1.対数粘度:0.5gのポリアミドイミド樹脂を100mlのNメチル2ピロリドンに溶解し25℃でウベローデ粘度管を用いて測定した。
2.ガラス転移温度:TMAを用いて10℃/分の昇温速度で測定した。
3.密着力:360゜方向に50回繰り返し折り曲げた後、折り曲げ部分のセロテープ剥離テストを行った。

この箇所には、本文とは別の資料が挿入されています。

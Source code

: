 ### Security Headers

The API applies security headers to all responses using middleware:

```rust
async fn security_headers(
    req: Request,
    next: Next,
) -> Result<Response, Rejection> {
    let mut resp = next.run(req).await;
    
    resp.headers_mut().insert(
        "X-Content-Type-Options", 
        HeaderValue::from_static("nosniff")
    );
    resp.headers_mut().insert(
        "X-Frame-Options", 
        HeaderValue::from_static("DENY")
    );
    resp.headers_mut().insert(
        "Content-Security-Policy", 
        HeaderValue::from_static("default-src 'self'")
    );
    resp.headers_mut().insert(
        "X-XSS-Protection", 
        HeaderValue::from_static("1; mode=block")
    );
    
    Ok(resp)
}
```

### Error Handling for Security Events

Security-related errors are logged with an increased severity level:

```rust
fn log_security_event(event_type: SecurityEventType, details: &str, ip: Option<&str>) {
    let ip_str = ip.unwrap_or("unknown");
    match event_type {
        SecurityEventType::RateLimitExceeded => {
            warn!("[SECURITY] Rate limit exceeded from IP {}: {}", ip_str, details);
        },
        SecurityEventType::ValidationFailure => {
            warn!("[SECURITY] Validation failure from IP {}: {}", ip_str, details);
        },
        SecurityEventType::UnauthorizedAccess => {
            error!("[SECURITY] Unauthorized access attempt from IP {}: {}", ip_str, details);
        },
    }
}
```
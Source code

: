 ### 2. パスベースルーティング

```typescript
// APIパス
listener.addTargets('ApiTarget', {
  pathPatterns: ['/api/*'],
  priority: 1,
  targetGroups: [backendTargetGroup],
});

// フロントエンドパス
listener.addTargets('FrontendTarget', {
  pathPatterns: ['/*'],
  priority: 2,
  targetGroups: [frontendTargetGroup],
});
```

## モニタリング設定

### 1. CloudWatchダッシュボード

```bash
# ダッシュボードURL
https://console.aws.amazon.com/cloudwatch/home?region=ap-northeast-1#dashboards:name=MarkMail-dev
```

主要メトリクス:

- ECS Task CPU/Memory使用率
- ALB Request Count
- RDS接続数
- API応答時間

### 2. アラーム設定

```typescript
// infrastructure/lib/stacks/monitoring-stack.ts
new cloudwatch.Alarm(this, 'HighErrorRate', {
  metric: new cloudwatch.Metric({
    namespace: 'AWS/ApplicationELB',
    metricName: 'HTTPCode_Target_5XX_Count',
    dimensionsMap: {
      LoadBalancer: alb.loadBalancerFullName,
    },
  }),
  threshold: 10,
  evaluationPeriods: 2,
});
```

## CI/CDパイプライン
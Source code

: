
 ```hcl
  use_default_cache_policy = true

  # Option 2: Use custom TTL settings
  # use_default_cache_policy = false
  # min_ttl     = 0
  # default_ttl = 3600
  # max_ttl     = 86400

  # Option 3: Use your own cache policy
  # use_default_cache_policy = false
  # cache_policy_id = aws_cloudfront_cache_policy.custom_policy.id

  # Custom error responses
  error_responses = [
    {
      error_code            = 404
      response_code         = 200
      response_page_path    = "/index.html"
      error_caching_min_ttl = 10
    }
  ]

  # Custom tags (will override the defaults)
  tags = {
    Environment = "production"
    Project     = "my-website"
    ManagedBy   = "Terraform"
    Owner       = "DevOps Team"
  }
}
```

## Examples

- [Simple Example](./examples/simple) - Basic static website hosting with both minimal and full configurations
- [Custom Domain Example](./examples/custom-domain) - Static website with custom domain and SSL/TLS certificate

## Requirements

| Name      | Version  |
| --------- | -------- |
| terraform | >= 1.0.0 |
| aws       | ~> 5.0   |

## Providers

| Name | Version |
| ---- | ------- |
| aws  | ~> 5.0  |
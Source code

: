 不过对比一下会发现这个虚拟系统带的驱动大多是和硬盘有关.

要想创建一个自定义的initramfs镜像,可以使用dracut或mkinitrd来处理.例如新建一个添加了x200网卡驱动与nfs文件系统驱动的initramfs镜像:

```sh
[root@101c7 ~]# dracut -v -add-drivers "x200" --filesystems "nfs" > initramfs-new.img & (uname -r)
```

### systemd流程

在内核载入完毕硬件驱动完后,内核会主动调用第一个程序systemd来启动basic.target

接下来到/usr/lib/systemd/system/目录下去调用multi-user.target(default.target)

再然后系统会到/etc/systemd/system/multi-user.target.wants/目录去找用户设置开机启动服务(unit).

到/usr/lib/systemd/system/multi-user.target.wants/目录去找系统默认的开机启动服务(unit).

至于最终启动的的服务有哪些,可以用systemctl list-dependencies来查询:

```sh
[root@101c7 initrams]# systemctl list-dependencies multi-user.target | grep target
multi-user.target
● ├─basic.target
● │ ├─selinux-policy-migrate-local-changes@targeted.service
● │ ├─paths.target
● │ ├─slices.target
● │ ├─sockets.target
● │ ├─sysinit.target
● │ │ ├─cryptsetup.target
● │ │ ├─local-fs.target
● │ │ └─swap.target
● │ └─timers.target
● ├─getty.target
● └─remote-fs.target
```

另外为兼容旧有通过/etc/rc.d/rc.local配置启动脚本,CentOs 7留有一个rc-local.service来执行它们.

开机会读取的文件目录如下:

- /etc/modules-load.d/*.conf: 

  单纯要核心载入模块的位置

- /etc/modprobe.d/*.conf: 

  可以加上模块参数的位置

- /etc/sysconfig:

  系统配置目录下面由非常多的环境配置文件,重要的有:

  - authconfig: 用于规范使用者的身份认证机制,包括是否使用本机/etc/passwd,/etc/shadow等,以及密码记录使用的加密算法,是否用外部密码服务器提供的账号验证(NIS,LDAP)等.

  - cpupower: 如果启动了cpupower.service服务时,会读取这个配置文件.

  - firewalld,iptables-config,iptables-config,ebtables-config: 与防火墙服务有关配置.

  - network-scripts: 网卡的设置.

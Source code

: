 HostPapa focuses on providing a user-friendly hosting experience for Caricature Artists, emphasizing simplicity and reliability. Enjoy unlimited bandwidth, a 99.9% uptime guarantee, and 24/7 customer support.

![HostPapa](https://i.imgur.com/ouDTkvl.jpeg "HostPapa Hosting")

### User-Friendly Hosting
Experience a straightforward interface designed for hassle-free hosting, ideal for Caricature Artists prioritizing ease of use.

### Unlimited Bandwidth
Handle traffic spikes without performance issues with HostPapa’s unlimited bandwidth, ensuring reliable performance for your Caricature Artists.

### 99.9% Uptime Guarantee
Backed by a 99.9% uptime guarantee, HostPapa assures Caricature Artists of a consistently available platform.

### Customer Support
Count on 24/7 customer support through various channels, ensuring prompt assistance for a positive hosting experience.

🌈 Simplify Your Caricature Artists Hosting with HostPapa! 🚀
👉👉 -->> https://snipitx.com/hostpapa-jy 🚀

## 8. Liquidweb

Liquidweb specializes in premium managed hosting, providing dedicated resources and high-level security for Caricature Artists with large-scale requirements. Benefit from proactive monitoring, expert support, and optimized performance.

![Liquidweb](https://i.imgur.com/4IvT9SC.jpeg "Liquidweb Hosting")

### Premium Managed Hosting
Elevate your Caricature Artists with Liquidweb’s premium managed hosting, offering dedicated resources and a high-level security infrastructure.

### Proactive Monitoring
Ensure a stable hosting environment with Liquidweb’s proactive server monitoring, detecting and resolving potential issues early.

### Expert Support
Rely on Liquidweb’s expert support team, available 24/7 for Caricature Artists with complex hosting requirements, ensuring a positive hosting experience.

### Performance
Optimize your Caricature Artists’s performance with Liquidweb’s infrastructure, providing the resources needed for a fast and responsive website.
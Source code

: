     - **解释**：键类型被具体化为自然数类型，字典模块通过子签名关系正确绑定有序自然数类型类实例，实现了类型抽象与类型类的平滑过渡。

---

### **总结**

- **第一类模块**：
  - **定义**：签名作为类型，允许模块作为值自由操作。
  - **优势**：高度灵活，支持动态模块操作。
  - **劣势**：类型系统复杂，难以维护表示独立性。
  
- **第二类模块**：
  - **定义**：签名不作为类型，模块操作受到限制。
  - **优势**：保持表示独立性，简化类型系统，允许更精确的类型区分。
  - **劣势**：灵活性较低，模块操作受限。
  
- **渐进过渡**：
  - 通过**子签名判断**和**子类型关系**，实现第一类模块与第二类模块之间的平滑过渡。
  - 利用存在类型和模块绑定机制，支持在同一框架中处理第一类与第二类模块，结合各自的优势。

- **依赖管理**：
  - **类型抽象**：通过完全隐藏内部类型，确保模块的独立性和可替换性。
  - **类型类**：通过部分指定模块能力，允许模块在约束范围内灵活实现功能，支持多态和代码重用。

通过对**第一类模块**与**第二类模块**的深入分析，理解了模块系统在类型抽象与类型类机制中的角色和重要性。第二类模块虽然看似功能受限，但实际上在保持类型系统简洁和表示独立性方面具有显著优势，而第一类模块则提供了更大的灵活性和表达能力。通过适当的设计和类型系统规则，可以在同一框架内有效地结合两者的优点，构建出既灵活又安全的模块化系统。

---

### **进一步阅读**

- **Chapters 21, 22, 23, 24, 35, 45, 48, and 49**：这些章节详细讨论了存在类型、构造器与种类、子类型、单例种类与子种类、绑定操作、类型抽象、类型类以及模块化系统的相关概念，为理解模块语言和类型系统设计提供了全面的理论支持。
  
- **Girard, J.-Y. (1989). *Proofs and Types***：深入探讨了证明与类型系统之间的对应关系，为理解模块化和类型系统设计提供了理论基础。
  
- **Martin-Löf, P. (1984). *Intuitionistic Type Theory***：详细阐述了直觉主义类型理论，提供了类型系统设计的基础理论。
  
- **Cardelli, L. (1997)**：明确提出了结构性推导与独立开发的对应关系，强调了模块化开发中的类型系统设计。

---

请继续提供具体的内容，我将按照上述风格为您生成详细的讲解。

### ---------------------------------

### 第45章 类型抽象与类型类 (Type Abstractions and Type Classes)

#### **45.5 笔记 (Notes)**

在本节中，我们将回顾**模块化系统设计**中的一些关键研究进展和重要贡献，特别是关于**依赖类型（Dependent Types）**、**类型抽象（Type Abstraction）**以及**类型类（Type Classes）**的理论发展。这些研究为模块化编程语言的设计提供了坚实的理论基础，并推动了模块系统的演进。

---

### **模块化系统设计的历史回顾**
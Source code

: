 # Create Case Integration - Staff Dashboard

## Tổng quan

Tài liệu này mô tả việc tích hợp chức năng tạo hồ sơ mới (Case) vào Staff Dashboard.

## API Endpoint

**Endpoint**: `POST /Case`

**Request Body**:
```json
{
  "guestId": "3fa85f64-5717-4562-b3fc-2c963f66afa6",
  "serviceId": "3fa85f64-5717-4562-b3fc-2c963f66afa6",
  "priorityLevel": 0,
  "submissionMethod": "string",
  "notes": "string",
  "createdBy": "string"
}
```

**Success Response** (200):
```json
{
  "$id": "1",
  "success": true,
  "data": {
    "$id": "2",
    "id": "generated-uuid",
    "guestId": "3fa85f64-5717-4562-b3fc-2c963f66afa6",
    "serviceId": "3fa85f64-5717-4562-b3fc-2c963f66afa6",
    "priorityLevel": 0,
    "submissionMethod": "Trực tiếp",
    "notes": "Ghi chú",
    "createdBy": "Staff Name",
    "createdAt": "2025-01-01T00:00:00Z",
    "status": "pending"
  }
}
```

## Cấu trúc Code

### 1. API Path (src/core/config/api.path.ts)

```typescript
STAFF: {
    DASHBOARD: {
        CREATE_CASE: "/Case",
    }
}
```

4.動摩擦係数:加熱された真鍮板に一定荷重をかけたフィルムを置き、テンシロン(東洋ボールドウィン社製)で5m/分の速度で測定した。
【0025】
【実施例】
実施例1反応容器にトリメリット酸無水物を1モル、ジフェニルメタンジイソシアネートを1モル、Nメチル2ピロリドンを830g仕込み、撹拌しながら120℃で5時間反応させた後、冷却して反応を停止した。得られたポリマーの対数粘度は0.56dl/gで、ガラス転移温度は280℃であった。得られたポリマーをNメチル2ピロリドンとシクロヘキサノンの混合溶媒で固形分濃度が10%となるように希釈した。Nメチル2ピロリドンとシクロヘキサノンの割合は50/50とした。この溶液を4.6μmの二軸延伸されたポリエステルフィルムにバーコーターを用いて膜厚が0.5μmとなるようにコーティングし、120℃で5分間乾燥した。得られたフィルムの耐熱コート面の密着力及び動摩擦係数を測定し、その結果を表1に示す。
【0026】実施例2実施例1で合成されたポリマー溶液を膜厚が16μmの一軸延伸されたポリエステルフィルムに膜厚が約2μmとなるようにコーティングした後、延伸機(TMロング社製)により100℃で直角方向に3.5倍に延伸し、220℃で30秒間の熱固定処理を行った。得られたフィルムの耐熱コート面の密着力及び動摩擦係数を測定し、その結果を表1に示す。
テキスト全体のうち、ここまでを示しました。